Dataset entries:
»»
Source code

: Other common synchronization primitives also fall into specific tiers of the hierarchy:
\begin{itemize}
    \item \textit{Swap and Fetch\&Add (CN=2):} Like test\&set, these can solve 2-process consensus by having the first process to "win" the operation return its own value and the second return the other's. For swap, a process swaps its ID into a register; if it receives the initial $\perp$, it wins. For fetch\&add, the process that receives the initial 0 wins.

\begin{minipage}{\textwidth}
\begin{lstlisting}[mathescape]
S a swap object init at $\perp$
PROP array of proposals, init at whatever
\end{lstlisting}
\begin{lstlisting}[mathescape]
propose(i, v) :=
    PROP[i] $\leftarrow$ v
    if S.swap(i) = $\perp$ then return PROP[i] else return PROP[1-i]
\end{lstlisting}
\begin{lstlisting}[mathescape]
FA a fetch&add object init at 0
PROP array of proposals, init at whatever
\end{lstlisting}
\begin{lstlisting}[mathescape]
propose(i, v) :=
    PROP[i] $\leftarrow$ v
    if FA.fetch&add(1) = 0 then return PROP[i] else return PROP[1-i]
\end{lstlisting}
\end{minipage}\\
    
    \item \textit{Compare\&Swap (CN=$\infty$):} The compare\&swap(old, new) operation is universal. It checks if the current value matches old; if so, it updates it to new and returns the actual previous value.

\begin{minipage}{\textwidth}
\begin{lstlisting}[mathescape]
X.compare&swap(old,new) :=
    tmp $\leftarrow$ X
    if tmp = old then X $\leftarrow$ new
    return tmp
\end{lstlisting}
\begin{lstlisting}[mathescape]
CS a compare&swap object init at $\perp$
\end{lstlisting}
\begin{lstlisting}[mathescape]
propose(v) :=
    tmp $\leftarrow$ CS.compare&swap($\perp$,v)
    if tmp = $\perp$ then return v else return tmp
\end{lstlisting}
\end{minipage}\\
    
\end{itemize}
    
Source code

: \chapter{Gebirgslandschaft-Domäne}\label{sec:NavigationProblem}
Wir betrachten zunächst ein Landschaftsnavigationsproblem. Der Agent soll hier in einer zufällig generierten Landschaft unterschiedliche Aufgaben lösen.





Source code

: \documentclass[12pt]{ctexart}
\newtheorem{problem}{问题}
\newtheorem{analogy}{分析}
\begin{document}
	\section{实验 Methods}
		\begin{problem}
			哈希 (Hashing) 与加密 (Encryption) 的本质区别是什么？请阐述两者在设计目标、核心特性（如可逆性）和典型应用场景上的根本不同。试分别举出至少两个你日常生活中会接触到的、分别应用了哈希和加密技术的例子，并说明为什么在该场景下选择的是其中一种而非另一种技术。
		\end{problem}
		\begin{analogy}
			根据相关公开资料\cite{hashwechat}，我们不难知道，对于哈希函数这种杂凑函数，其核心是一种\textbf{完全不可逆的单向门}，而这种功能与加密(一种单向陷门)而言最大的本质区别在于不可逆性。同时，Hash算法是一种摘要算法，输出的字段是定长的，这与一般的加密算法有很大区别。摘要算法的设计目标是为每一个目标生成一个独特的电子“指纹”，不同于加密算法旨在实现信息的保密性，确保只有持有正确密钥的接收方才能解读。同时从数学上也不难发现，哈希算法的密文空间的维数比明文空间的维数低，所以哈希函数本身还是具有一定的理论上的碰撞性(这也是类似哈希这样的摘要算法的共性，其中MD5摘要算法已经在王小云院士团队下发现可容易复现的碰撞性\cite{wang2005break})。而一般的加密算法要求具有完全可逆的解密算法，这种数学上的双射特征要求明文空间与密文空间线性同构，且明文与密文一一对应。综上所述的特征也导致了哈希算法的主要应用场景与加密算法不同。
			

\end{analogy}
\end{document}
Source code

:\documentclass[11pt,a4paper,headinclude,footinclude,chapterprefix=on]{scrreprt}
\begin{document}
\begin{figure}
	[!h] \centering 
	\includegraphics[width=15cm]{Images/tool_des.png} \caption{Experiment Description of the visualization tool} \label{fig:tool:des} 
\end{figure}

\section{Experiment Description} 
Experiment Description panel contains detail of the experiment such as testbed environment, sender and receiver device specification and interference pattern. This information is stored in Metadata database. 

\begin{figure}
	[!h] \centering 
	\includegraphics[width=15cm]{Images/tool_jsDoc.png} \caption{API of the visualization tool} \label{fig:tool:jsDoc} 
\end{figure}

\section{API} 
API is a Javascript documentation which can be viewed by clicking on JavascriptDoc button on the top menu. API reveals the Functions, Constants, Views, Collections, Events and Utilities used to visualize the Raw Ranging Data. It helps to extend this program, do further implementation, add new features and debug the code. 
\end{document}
««
»»
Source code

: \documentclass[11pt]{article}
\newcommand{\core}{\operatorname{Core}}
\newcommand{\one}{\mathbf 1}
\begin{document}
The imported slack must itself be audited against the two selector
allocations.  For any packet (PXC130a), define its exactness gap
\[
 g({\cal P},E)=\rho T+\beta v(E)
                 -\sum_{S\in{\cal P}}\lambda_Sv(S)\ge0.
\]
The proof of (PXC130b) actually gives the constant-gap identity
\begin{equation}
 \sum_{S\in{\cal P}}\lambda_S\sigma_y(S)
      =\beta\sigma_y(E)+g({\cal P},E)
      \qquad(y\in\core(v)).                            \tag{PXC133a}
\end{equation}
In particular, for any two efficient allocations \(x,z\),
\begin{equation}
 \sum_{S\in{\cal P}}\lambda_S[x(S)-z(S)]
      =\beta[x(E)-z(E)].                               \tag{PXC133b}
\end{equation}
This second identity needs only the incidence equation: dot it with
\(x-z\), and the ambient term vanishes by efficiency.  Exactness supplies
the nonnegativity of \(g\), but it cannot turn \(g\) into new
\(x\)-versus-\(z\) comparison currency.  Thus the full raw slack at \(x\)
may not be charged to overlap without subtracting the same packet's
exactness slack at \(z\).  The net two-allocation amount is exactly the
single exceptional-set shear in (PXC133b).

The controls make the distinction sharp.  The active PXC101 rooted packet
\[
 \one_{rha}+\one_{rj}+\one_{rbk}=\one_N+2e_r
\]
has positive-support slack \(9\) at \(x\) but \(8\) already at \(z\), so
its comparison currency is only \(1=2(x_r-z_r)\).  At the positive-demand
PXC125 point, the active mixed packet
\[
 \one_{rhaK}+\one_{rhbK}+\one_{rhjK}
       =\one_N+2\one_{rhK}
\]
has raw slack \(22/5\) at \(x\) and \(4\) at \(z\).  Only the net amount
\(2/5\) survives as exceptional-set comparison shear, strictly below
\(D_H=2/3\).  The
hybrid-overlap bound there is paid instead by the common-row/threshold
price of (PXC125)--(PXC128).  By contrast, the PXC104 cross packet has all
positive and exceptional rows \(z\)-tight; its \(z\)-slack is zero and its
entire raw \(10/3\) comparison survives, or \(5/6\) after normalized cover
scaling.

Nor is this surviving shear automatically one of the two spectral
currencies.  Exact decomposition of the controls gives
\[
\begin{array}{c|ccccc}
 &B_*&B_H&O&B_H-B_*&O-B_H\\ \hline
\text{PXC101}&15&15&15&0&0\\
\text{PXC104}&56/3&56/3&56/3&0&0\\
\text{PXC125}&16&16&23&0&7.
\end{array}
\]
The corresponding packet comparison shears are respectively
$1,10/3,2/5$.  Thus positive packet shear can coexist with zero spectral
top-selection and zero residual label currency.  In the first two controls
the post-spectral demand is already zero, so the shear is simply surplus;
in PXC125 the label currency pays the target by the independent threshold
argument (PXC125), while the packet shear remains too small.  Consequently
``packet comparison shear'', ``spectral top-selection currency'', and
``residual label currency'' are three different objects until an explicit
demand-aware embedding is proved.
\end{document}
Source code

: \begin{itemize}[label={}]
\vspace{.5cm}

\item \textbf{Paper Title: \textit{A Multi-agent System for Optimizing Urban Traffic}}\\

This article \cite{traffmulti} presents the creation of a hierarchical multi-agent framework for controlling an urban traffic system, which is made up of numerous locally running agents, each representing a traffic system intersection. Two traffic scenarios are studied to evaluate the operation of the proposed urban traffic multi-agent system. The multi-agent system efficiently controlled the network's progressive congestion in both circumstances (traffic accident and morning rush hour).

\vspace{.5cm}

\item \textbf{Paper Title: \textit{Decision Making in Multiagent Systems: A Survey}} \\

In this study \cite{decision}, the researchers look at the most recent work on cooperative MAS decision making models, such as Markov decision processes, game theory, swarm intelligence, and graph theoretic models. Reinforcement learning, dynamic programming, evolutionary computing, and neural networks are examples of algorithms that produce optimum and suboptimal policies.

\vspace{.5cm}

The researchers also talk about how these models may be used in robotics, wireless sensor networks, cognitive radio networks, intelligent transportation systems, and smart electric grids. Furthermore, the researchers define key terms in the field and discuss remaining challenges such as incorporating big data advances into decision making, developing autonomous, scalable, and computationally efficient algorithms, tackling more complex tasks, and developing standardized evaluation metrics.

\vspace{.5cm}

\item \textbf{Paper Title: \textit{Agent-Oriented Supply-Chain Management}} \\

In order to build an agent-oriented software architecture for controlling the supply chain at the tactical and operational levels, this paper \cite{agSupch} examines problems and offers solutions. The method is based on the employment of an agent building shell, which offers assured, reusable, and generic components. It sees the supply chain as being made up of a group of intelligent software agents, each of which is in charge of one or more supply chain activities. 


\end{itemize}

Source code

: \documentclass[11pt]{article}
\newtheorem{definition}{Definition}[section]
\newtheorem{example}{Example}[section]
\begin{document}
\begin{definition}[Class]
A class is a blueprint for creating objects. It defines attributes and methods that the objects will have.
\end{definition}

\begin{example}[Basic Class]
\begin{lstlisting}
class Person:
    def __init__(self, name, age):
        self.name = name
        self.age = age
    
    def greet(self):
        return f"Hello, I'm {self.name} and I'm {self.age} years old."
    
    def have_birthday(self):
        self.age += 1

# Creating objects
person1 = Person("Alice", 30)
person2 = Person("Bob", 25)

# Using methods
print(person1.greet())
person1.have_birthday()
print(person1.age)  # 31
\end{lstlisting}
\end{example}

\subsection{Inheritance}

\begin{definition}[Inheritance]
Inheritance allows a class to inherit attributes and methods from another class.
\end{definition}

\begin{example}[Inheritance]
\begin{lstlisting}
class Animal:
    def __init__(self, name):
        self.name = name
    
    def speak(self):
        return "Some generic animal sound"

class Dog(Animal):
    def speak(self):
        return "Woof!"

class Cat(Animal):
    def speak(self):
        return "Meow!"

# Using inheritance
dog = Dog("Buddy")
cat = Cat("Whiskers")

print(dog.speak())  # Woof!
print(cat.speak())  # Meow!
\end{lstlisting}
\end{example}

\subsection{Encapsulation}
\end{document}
««
Check each line of the data above, and please copy the ones in which the string "fetch" occurs.

    \item \textit{Swap and Fetch\&Add (CN=2):} Like test\&set, these can solve 2-process consensus by having the first process to "win" the operation return its own value and the second return the other's. For swap, a process swaps its ID into a register; if it receives the initial $\perp$, it wins. For fetch\&add, the process that receives the initial 0 wins.
FA a fetch&add object init at 0
    if FA.fetch&add(1) = 0 then return PROP[i] else return PROP[1-i]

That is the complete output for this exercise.